In 1945, at the height of the War, San Ignacio was destroyed during the liberation of Manila. It lasted a little over 56 years, and sadly, nothing survived the destruction, save the memories of the remaining few privileged enough to have been able to gasp in awe at its magnificence. The Jesuits have always referred to this church as their "Sueño Dorado", or golden dream. It is saddening to think that San Ignacio--its ornate halls, flamboyant altars, magnificent vestments and incomparable beauty-- is now only but a dream, a memory ossified and preserved, but nothing more.

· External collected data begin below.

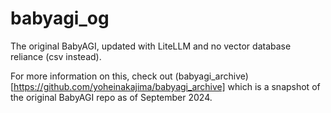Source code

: # babyagi_og
The original BabyAGI, updated with LiteLLM and no vector database reliance (csv instead).

For more information on this, check out (babyagi_archive)[https://github.com/yoheinakajima/babyagi_archive] which is a snapshot of the original BabyAGI repo as of September 2024.
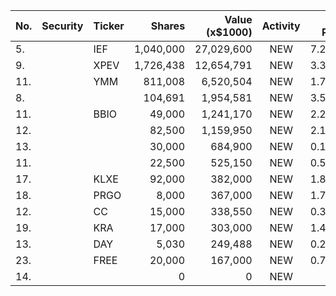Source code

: No. | Security | Ticker | Shares | Value (x$1000) | Activity | % Port
|--- | --- | --- | ---:| ---:|:---:| ---:|
 5.||IEF</a>|1,040,000|27,029,600|NEW|7.22%|<a href=rel="bookmark"></a>
9.||XPEV</a>|1,726,438|12,654,791|NEW|3.38%|<a href=rel="bookmark"></a>
11.||YMM</a>|811,008|6,520,504|NEW|1.74%|<a href=rel="bookmark"></a>
8.|||104,691|1,954,581|NEW|3.56%|rel="bookmark"></a>
11.||BBIO</a>|49,000|1,241,170|NEW|2.26%|<a href=rel="bookmark"></a>
12.|||82,500|1,159,950|NEW|2.11%|rel="bookmark"></a>
13.|||30,000|684,900|NEW|0.18%|rel="bookmark"></a>
11.|||22,500|525,150|NEW|0.59%|rel="bookmark"></a>
17.||KLXE</a>|92,000|382,000|NEW|1.81%|<a href=rel="bookmark"></a>
18.||PRGO</a>|8,000|367,000|NEW|1.74%|<a href=rel="bookmark"></a>
12.||CC</a>|15,000|338,550|NEW|0.38%|<a href=rel="bookmark"></a>
19.||KRA</a>|17,000|303,000|NEW|1.44%|<a href=rel="bookmark"></a>
13.||DAY</a>|5,030|249,488|NEW|0.28%|<a href=rel="bookmark"></a>
23.||FREE</a>|20,000|167,000|NEW|0.79%|<a href=rel="bookmark"></a>
14.|||0|0|NEW|0%|rel="bookmark"></a>
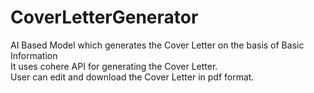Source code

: # CoverLetterGenerator

AI Based Model which generates the Cover Letter on the basis of Basic Information<br>
It uses cohere API for generating the Cover Letter. <br>
User can edit and download the Cover Letter in pdf format.
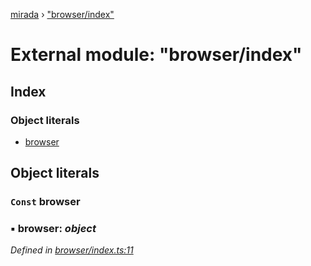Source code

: [mirada](../README.md) › ["browser/index"](_browser_index_.md)

# External module: "browser/index"


## Index

### Object literals

* [browser](_browser_index_.md#const-browser)

## Object literals

### `Const` browser

### ▪ **browser**: *object*

*Defined in [browser/index.ts:11](https://github.com/cancerberoSgx/mirada/blob/c8721d6/mirada/src/browser/index.ts#L11)*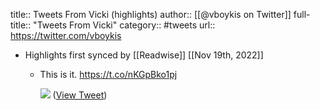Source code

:title:: Tweets From Vicki (highlights)
author:: [[@vboykis on Twitter]]
full-title:: "Tweets From Vicki"
category:: #tweets
url:: https://twitter.com/vboykis

- Highlights first synced by [[Readwise]] [[Nov 19th, 2022]]
	- This is it. https://t.co/nKGpBko1pj 
	  
	  ![](https://pbs.twimg.com/media/FRETc4dWQAIlcH3.jpg) ([View Tweet](https://twitter.com/vboykis/status/1518015939073265664))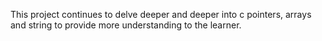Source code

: This project continues to delve deeper and deeper into c pointers, arrays and string to provide more understanding to the learner.
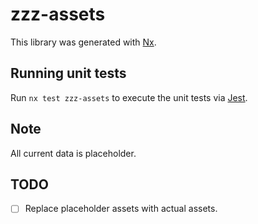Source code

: # zzz-assets

This library was generated with [Nx](https://nx.dev).

## Running unit tests

Run `nx test zzz-assets` to execute the unit tests via [Jest](https://jestjs.io).

## Note

All current data is placeholder.

## TODO

- [ ] Replace placeholder assets with actual assets.
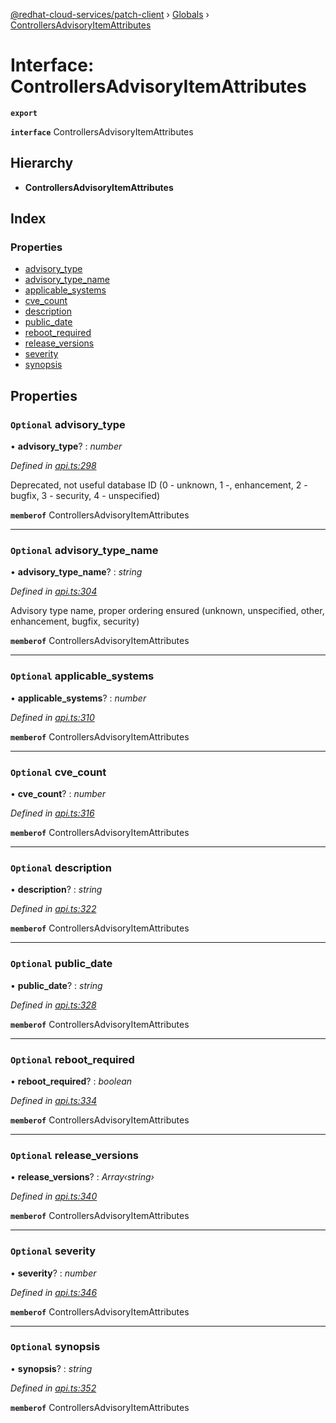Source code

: [@redhat-cloud-services/patch-client](../README.md) › [Globals](../globals.md) › [ControllersAdvisoryItemAttributes](controllersadvisoryitemattributes.md)

# Interface: ControllersAdvisoryItemAttributes

**`export`** 

**`interface`** ControllersAdvisoryItemAttributes

## Hierarchy

* **ControllersAdvisoryItemAttributes**

## Index

### Properties

* [advisory_type](controllersadvisoryitemattributes.md#optional-advisory_type)
* [advisory_type_name](controllersadvisoryitemattributes.md#optional-advisory_type_name)
* [applicable_systems](controllersadvisoryitemattributes.md#optional-applicable_systems)
* [cve_count](controllersadvisoryitemattributes.md#optional-cve_count)
* [description](controllersadvisoryitemattributes.md#optional-description)
* [public_date](controllersadvisoryitemattributes.md#optional-public_date)
* [reboot_required](controllersadvisoryitemattributes.md#optional-reboot_required)
* [release_versions](controllersadvisoryitemattributes.md#optional-release_versions)
* [severity](controllersadvisoryitemattributes.md#optional-severity)
* [synopsis](controllersadvisoryitemattributes.md#optional-synopsis)

## Properties

### `Optional` advisory_type

• **advisory_type**? : *number*

*Defined in [api.ts:298](https://github.com/RedHatInsights/javascript-clients/blob/daadefd7/packages/patch/api.ts#L298)*

Deprecated, not useful database ID (0 - unknown, 1 -, enhancement, 2 - bugfix, 3 - security, 4 - unspecified)

**`memberof`** ControllersAdvisoryItemAttributes

___

### `Optional` advisory_type_name

• **advisory_type_name**? : *string*

*Defined in [api.ts:304](https://github.com/RedHatInsights/javascript-clients/blob/daadefd7/packages/patch/api.ts#L304)*

Advisory type name, proper ordering ensured (unknown, unspecified, other, enhancement, bugfix, security)

**`memberof`** ControllersAdvisoryItemAttributes

___

### `Optional` applicable_systems

• **applicable_systems**? : *number*

*Defined in [api.ts:310](https://github.com/RedHatInsights/javascript-clients/blob/daadefd7/packages/patch/api.ts#L310)*

**`memberof`** ControllersAdvisoryItemAttributes

___

### `Optional` cve_count

• **cve_count**? : *number*

*Defined in [api.ts:316](https://github.com/RedHatInsights/javascript-clients/blob/daadefd7/packages/patch/api.ts#L316)*

**`memberof`** ControllersAdvisoryItemAttributes

___

### `Optional` description

• **description**? : *string*

*Defined in [api.ts:322](https://github.com/RedHatInsights/javascript-clients/blob/daadefd7/packages/patch/api.ts#L322)*

**`memberof`** ControllersAdvisoryItemAttributes

___

### `Optional` public_date

• **public_date**? : *string*

*Defined in [api.ts:328](https://github.com/RedHatInsights/javascript-clients/blob/daadefd7/packages/patch/api.ts#L328)*

**`memberof`** ControllersAdvisoryItemAttributes

___

### `Optional` reboot_required

• **reboot_required**? : *boolean*

*Defined in [api.ts:334](https://github.com/RedHatInsights/javascript-clients/blob/daadefd7/packages/patch/api.ts#L334)*

**`memberof`** ControllersAdvisoryItemAttributes

___

### `Optional` release_versions

• **release_versions**? : *Array‹string›*

*Defined in [api.ts:340](https://github.com/RedHatInsights/javascript-clients/blob/daadefd7/packages/patch/api.ts#L340)*

**`memberof`** ControllersAdvisoryItemAttributes

___

### `Optional` severity

• **severity**? : *number*

*Defined in [api.ts:346](https://github.com/RedHatInsights/javascript-clients/blob/daadefd7/packages/patch/api.ts#L346)*

**`memberof`** ControllersAdvisoryItemAttributes

___

### `Optional` synopsis

• **synopsis**? : *string*

*Defined in [api.ts:352](https://github.com/RedHatInsights/javascript-clients/blob/daadefd7/packages/patch/api.ts#L352)*

**`memberof`** ControllersAdvisoryItemAttributes
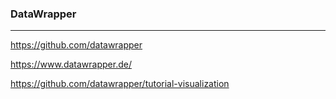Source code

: ### DataWrapper
---


https://github.com/datawrapper

https://www.datawrapper.de/

https://github.com/datawrapper/tutorial-visualization

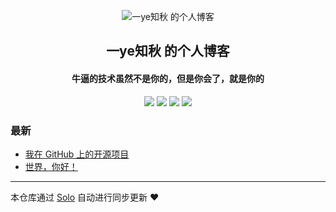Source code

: <p align="center"><img alt="一ye知秋 的个人博客" src="https://static.b3log.org/images/brand/solo-32.png"></p><h2 align="center">
一ye知秋 的个人博客
</h2>

<h4 align="center">牛逼的技术虽然不是你的，但是你会了，就是你的</h4>
<p align="center"><a title="一ye知秋 的个人博客" target="_blank" href="https://github.com/wanming001/solo-blog"><img src="https://img.shields.io/github/last-commit/wanming001/solo-blog.svg?style=flat-square&color=FF9900"></a>
<a title="GitHub repo size in bytes" target="_blank" href="https://github.com/wanming001/solo-blog"><img src="https://img.shields.io/github/repo-size/wanming001/solo-blog.svg?style=flat-square"></a>
<a title="Solo Version" target="_blank" href="https://github.com/b3log/solo/releases"><img src="https://img.shields.io/badge/solo-3.6.7-f1e05a.svg?style=flat-square&color=blueviolet"></a>
<a title="Hits" target="_blank" href="https://github.com/b3log/hits"><img src="https://hits.b3log.org/wanming001/solo-blog.svg"></a></p>

### 最新

* [我在 GitHub 上的开源项目](https://blog-admin.wanm-mall.com/my-github-repos)
* [世界，你好！](https://blog-admin.wanm-mall.com/hello-solo)



---

本仓库通过 [Solo](https://github.com/b3log/solo) 自动进行同步更新 ❤️ 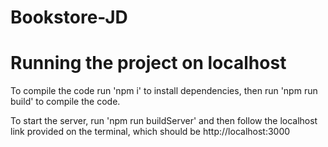 # Bookstore-JD


# Running the project on localhost
To compile the code run 'npm i' to install dependencies, then run 'npm run build' to compile the code. 

To start the server, run 'npm run buildServer' and then follow the localhost link provided on the terminal, which should be http://localhost:3000
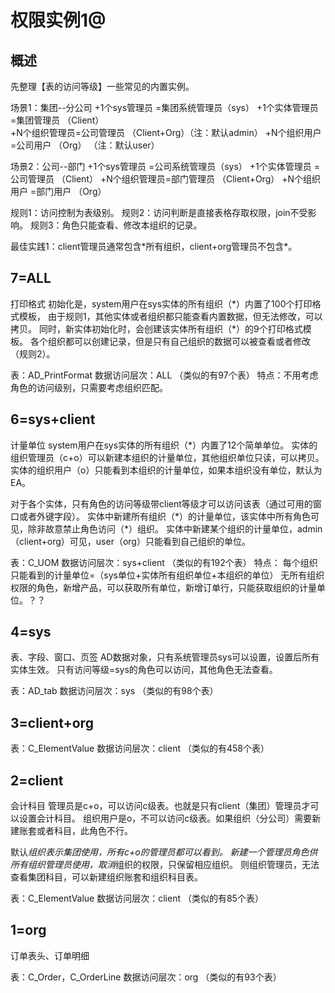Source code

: 权限实例1@
===

概述
---

先整理【表的访问等级】一些常见的内置实例。

场景1：集团--分公司
+1个sys管理员   =集团系统管理员（sys）
+1个实体管理员 =集团管理员       （Client）          
+N个组织管理员=公司管理员        （Client+Org）（注：默认admin）
+N个组织用户    =公司用户           （Org）            （注：默认user）

场景2：公司--部门 
+1个sys管理员   =公司系统管理员（sys）
+1个实体管理员 =公司管理员        （Client）
+N个组织管理员=部门管理员        （Client+Org）
+N个组织用户    =部门用户           （Org）

规则1：访问控制为表级别。
规则2：访问判断是直接表格存取权限，join不受影响。
规则3：角色只能查看、修改本组织的记录。

最佳实践1：client管理员通常包含\*所有组织，client+org管理员不包含\*。

7=ALL
---

打印格式
初始化是，system用户在sys实体的所有组织（\*）内置了100个打印格式模板，
由于规则1，其他实体或者组织都只能查看内置数据，但无法修改，可以拷贝。
同时，新实体初始化时，会创建该实体所有组织（\*）的9个打印格式模板。
各个组织都可以创建记录，但是只有自己组织的数据可以被查看或者修改（规则2）。

表：AD_PrintFormat
数据访问层次：ALL （类似的有97个表）
特点：不用考虑角色的访问级别，只需要考虑组织匹配。

6=sys+client
---

计量单位
system用户在sys实体的所有组织（\*）内置了12个简单单位。
实体的组织管理员（c+o）可以新建本组织的计量单位，其他组织单位只读，可以拷贝。
实体的组织用户（o）只能看到本组织的计量单位，如果本组织没有单位，默认为EA。


对于各个实体，只有角色的访问等级带client等级才可以访问该表（通过可用的窗口或者外键字段）。
实体中新建所有组织（\*）的计量单位，该实体中所有角色可见，除非故意禁止角色访问（\*）组织。
实体中新建某个组织的计量单位，admin（client+org）可见，user（org）只能看到自己组织的单位。

表：C_UOM
数据访问层次：sys+client （类似的有192个表）
特点：
每个组织只能看到的计量单位=（sys单位+实体所有组织单位+本组织的单位）
无所有组织权限的角色，新增产品，可以获取所有单位，新增订单行，只能获取组织的计量单位。？？

4=sys
---

表、字段、窗口、页签
AD数据对象，只有系统管理员sys可以设置，设置后所有实体生效。
只有访问等级=sys的角色可以访问，其他角色无法查看。

表：AD_tab
数据访问层次：sys （类似的有98个表）

3=client+org
---


表：C_ElementValue
数据访问层次：client （类似的有458个表）

2=client
---

会计科目
管理员是c+o，可以访问c级表。也就是只有client（集团）管理员才可以设置会计科目。
组织用户是o，不可以访问c级表。如果组织（分公司）需要新建账套或者科目，此角色不行。

默认*组织表示集团使用，所有c+o的管理员都可以看到。
新建一个管理员角色供所有组织管理员使用，取消*组织的权限，只保留相应组织。
则组织管理员，无法查看集团科目，可以新建组织账套和组织科目表。

表：C_ElementValue
数据访问层次：client （类似的有85个表）

1=org
---

订单表头、订单明细

表：C_Order，C_OrderLine
数据访问层次：org （类似的有93个表）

Perhaps the biggest irony here is the fact that this church was run by the Jesuits, that famous, often vilified and suspected order, who have basically become the archpriests of the "Spirit of Vatican II" mentality. San Ignacio was free from any sign of kowtowing to heretics: it was Catholic Triumphalism at its gaudiest and most powerful, as only the Spanish Baroque can deliver. Nowadays, it would be an almost surreal sight for a modern day Jesuit church to equal the splendor of San Ignacio. Nay: it would be an impossibility.
We have all experienced a 'falling out' one way or another. We have all, in one way or another, had our dreams broken, and we are tempted to just say sometimes: It is only a dream, and nothing more. Sadly, this attitude has been at the center of Catholicism for quite some time now, made especially evident by the Council. But did not God speak to the Old Testament prophets in dreams? Did He not tell Joseph to flee into Egypt through a dream? I'm not saying you should get your diviner's kit, light up some scented candles, and try to 'prophesy' using your dreams; that's sorcery.
The kind of dream that I am talking about is our aspirations, prayer, desire and trust-- trust in the providence of God and His eventual victory. We need to realize that God helps only those who help themselves. Afterall, what use is His grace if we only end up rejecting it? Are we really asking Him to help us in our time of need, or just telling Him to do it for us?
A golden dream. It is not lost forever-- we have but to look for it, search for it, find it, and live it. And although San Ignacio, that most glorious of Old Manila's temples of God, has been reduced to a pile of slag and rubble-- its foundations remain, and are only awaiting new materials, new labor and new commitment for its old glory to return.